I’ve probably made a mistake, but I never learn from my mistakes so every choice is a new, poor decision. I’m pretty sure that I’ve repeated these errors, but I keep coming back. It’s official. This Sex, Love, Food, Chicago girl is monogamous. I’m not happy about it. I think I’m probably missing out on something. Or someone. Or some experience. Or some time frame. Or some greater understanding, but when a pretty man demands that I be solely his, I can’t deny him.
I love men. I love them as they flex their strength from behind. I love men as they move me across a bed, I love men as they adore my body. I love men as they respect my opinion. I love men as they furrow their brow because they’re learning. I love men.

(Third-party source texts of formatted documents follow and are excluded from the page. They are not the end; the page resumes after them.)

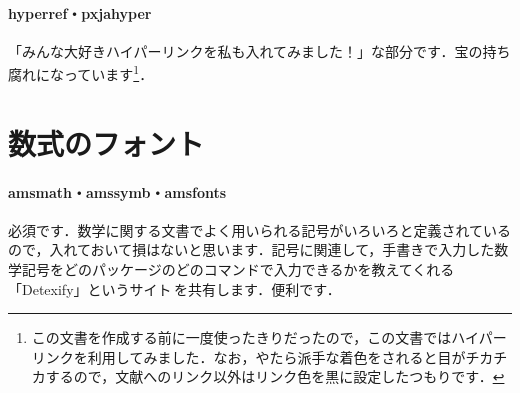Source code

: \documentclass[uplatex]{jsreport}
\begin{document}
\paragraph{hyperref・pxjahyper} 「みんな大好きハイパーリンクを私も入れてみました！」な部分です．宝の持ち腐れになっています\cite{hyperref, pxjahyper}\footnote{この文書を作成する前に一度使ったきりだったので，この文書ではハイパーリンクを利用してみました．なお，やたら派手な着色をされると目がチカチカするので，文献へのリンク以外はリンク色を黒に設定したつもりです．}．

\section{数式のフォント}
\paragraph{amsmath・amssymb・amsfonts} 必須です．数学に関する文書でよく用いられる記号がいろいろと定義されているので，入れておいて損はないと思います\cite{amsmath,amsfonts}．記号に関連して，手書きで入力した数学記号をどのパッケージのどのコマンドで入力できるかを教えてくれる「Detexify」というサイト\cite{Detexify}\,を共有します．便利です．
\end{document}
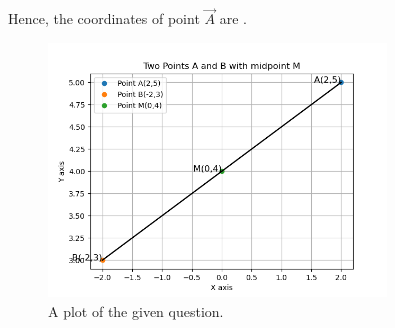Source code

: \documentclass[journal]{IEEEtran}
\begin{document}
Hence, the coordinates of point $\vec{A}$ are  .

\begin{figure}[h] %
    \centering
    \includegraphics[width=0.8\textwidth]{figs/Graph1.png}
	\caption{A plot of the given question.}
    \label{fig:Plot1}
\end{figure}
 
\end{document}
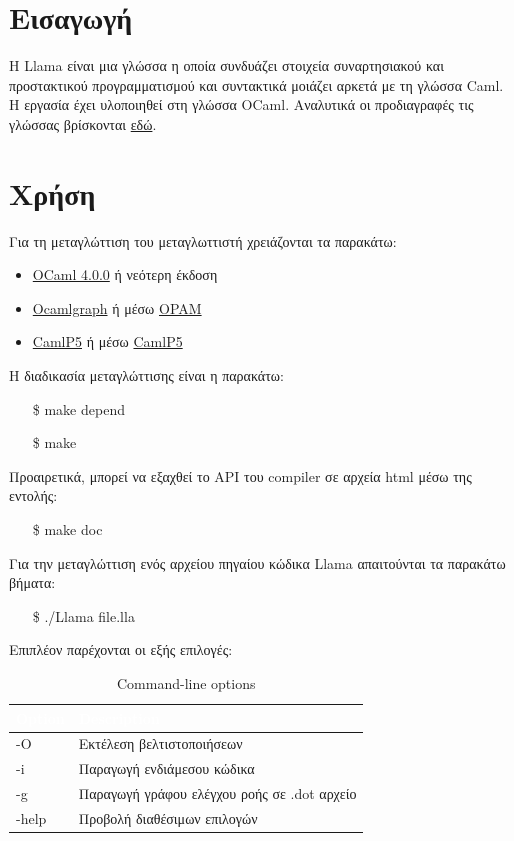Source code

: \documentclass[12pt]{article}
\newcommand{\Llama}{\textsf{Llama }}
\begin{document}
\section{Εισαγωγή}
H \Llama είναι μια γλώσσα η οποία συνδυάζει στοιχεία συναρτησιακού και προστακτικού προγραμματισμού και συντακτικά μοιάζει αρκετά με τη γλώσσα Caml. Η εργασία έχει υλοποιηθεί στη γλώσσα OCaml. Αναλυτικά οι προδιαγραφές τις γλώσσας βρίσκονται \href{http://courses.softlab.ntua.gr/compilers/2012a/llama2012.pdf}{εδώ}.
\section{Χρήση}
Για τη μεταγλώττιση του μεταγλωττιστή χρειάζονται τα παρακάτω:
\begin{itemize}
\item \href{http://ocaml.org/install.html}{OCaml 4.0.0} ή νεότερη έκδοση
\item \href{http://ocamlgraph.lri.fr}{Ocamlgraph} ή μέσω \href{http://opam.ocaml.org/pkg/ocamlgraph/}{OPAM}
\item \href{http://pauillac.inria.fr/~ddr/camlp5/}{CamlP5} ή μέσω \href{http://opam.ocaml.org/pkg/camlp5}{CamlP5}
\end{itemize}

Η διαδικασία μεταγλώττισης είναι η παρακάτω:
\begin{itemize}
\item[\$] make depend
\item[\$] make
\end{itemize}
Προαιρετικά, μπορεί να εξαχθεί το API του compiler σε αρχεία html μέσω της εντολής:
\begin{itemize}
\item[\$] make doc
\end{itemize}
Για την μεταγλώττιση ενός αρχείου πηγαίου κώδικα \Llama απαιτούνται τα παρακάτω βήματα:
\begin{itemize}
\item[\$] ./Llama file.lla
\end{itemize}
Επιπλέον παρέχονται οι εξής επιλογές:

\begin{table}[htbp]
\centering
\begin{tabular}{|l|l|}
\hline
   \rowcolor{ablack}
    \textcolor{white}{Option} & \textcolor{white}{Description} \\ \hline
    
    \rowcolor{gray}
    -O & Εκτέλεση βελτιστοποιήσεων \\ 
    
    -i & Παραγωγή ενδιάμεσου κώδικα \\ 
    
     \rowcolor{gray}
    -g & Παραγωγή γράφου ελέγχου ροής σε .dot αρχείο \\
    
    -help & Προβολή διαθέσιμων επιλογών \\ 
    
\hline
\end{tabular}
\caption{Command-line options}
\end{table}
\end{document}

For the rare occasions that I allow a man to enter my commitment, there is an innate need. However, I’ve let this guy in, but I don’t feel like before. I don’t need him. What’s interesting is that he may stick around because I won’t tire of his banality.
Somehow, it’s Thursday night and the masses are celebrating. Men clink their coozies to financial successes. Women gossip over manicures because of pregnancies or promotions. I don’t want either.
Is it that time of the decade when everyone finds their “partner”? Probably not. There’s few moments where everything and everyone comes together in honor of the inevitable loneliness.
I guess, there is regret for losing my single state, but not enough penance to truly understand falling asleep underneath down feathers alone. Every. Weekend.
That’s where I’m at. Where are you at?